Web Scraping with Lenses
Sometimes I'm curious about something on the web. Maybe it's a table with numbers and I'd like an arithmetic average of them. Or, in this case, someone says that "Project Euler isn't as maths-y as people say." Immediately I want to look at the titles of a random sample of a few Project Euler challenges to see how mathsy they really are. I could do all this manually, but I could also automate it because I'm a programmer.
Preparation
Since challenges on Project Euler are indexed by numbers 1 through 512, I know I need a bunch of random numbers to pick out random challenges. System.Random
to the rescue!
import Control.Monad
import System.Random
main = do
numbers <- take 10 . randomRs (1,512) <$> getStdGen
forM_ numbers $ \i -> do
print (i :: Int)
This should be pretty self-explainatory. numbers
is a list of 10 random numbers distributed between 1 and 512, based on the global standard generator. I loop through them and print them all. As it turns out, the Int
type signature is necessary, because otherwise GHC doesn't know if I want Int
s, Integer
s, Double
s or anything else vaguely number-y.
Download the Page
Now that we have the random numbers, let's download the challenges corresponding to those numbers! This is easy as pie with wreq. The only thing we change (besides imports) is the loop body.
import Control.Concurrent
import Control.Lens
import Control.Monad
import Network.Wreq
import System.Random
problem n = "https://projecteuler.net/problem=" ++ show (n :: Int)
main = do
numbers <- take 10 . randomRs (1,512) <$> getStdGen
forM_ numbers $ \i -> do
response <- get (problem i)
print (response ^. responseBody)
threadDelay 2000000
First we use the wreq function get
to make a get request for a problem. (The type signature is included here for the same reason as before.) We store the response in the response
variable. Then we print the responseBody
field of the response. Finally we sleep for two seconds after each request to be nice toward the server.
Get the Titles
Just dumping the HTML of the page, as we have done now, isn't particularly productive. We would like to extract the title of the challenge and print out only that to make it easier to read the data. This requires a small modification of the loop body again, plus some imports – notably bringing taggy-lens, which does most of the heavy lifting, into scope.
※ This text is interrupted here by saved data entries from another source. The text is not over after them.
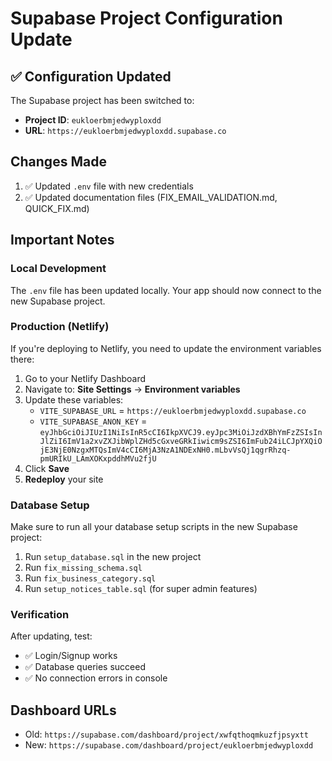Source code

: # Supabase Project Configuration Update

## ✅ Configuration Updated

The Supabase project has been switched to:
- **Project ID**: `eukloerbmjedwyploxdd`
- **URL**: `https://eukloerbmjedwyploxdd.supabase.co`

## Changes Made

1. ✅ Updated `.env` file with new credentials
2. ✅ Updated documentation files (FIX_EMAIL_VALIDATION.md, QUICK_FIX.md)

## Important Notes

### Local Development
The `.env` file has been updated locally. Your app should now connect to the new Supabase project.

### Production (Netlify)
If you're deploying to Netlify, you need to update the environment variables there:

1. Go to your Netlify Dashboard
2. Navigate to: **Site Settings** → **Environment variables**
3. Update these variables:
   - `VITE_SUPABASE_URL` = `https://eukloerbmjedwyploxdd.supabase.co`
   - `VITE_SUPABASE_ANON_KEY` = `eyJhbGciOiJIUzI1NiIsInR5cCI6IkpXVCJ9.eyJpc3MiOiJzdXBhYmFzZSIsInJlZiI6ImV1a2xvZXJibWplZHd5cGxveGRkIiwicm9sZSI6ImFub24iLCJpYXQiOjE3NjE0NzgxMTQsImV4cCI6MjA3NzA1NDExNH0.mLbvVsQj1qgrRhzq-pmURIkU_LAmXOKxpddhMVu2fjU`
4. Click **Save**
5. **Redeploy** your site

### Database Setup
Make sure to run all your database setup scripts in the new Supabase project:

1. Run `setup_database.sql` in the new project
2. Run `fix_missing_schema.sql` 
3. Run `fix_business_category.sql`
4. Run `setup_notices_table.sql` (for super admin features)

### Verification
After updating, test:
- ✅ Login/Signup works
- ✅ Database queries succeed
- ✅ No connection errors in console

## Dashboard URLs
- Old: `https://supabase.com/dashboard/project/xwfqthoqmkuzfjpsyxtt`
- New: `https://supabase.com/dashboard/project/eukloerbmjedwyploxdd`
{-# LANGUAGE OverloadedStrings #-}
import Control.Concurrent
import Control.Lens
import Control.Monad
import Data.Text.IO as T
import Data.Text.Lazy.Encoding
import Network.Wreq
import System.Random
import Text.Taggy.Lens
problem n = "https://projecteuler.net/problem=" ++ show (n :: Int)
main = do
numbers <- take 10 . randomRs (1,512) <$> getStdGen
forM_ numbers $ \i -> do
response <- get (problem i)
T.putStrLn (response ^. responseBody . to decodeUtf8 . title)
threadDelay 2000000
title = html . allNamed (only "h2") . contents
I know the title of the challenge is in the only <h2>
tag on the page, so I create a lens title
which drills down into the HTML, then into all <h2>
tags, and their contents. The lens combinator ^.
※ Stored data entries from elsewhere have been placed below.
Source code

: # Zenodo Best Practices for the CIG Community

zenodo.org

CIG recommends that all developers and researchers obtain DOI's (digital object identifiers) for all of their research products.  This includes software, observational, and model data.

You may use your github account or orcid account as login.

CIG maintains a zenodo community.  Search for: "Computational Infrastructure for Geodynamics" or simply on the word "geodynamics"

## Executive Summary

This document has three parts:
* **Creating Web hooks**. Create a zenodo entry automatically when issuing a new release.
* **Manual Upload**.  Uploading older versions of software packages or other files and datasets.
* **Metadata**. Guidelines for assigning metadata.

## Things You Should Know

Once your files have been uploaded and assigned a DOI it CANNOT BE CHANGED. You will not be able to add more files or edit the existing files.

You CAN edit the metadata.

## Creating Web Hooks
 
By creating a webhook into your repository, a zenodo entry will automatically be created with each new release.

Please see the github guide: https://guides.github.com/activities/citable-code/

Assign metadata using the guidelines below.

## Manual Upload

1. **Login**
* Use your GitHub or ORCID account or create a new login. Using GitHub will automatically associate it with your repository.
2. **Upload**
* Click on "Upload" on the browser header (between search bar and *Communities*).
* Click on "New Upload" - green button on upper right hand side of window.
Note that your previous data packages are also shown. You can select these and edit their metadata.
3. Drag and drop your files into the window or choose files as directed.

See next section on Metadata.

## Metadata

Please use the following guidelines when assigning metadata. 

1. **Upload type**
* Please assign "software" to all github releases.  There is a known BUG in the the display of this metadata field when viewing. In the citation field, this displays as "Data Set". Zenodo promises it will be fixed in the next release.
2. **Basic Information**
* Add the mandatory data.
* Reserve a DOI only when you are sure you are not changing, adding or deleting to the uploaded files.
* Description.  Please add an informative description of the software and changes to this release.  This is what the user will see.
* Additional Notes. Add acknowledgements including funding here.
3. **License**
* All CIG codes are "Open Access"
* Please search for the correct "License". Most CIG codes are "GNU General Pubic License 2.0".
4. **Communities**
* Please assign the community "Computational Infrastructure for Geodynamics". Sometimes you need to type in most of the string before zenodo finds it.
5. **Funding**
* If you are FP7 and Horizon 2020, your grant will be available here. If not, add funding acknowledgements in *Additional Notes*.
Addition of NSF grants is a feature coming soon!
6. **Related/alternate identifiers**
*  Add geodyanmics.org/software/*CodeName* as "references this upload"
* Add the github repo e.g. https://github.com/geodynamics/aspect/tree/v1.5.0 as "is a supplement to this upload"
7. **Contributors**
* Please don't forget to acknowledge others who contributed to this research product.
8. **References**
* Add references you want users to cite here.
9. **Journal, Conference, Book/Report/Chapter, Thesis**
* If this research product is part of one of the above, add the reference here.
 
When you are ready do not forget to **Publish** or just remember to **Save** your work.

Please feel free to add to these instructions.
will turn them all into a single text value (by concatenation), which I then print.
Wrapping Up
And that's it, really. What's so great about this is how the lenses that do the extraction work combine so easily. It's like writing JQuery except in a real language! The combination of wreq and taggy-lens works great in the interactive interpreter too! In fact, that's how I came up with the access string
responseBody . to decodeUtf8 . html . allNamed (only "h2") . contents
I just started with the first bit and then added step after step until I had focused on the data I wanted.
So... what's the result?
Scary Sphere
Digit factorials
Compromise or persist
Number letter counts
The Ackermann function
Lowest-cost Search
Combined Volume of Cuboids
Arithmetic expressions
Remainder of polynomial division
Composites with prime repunit property
Pretty mathsy, I'd say.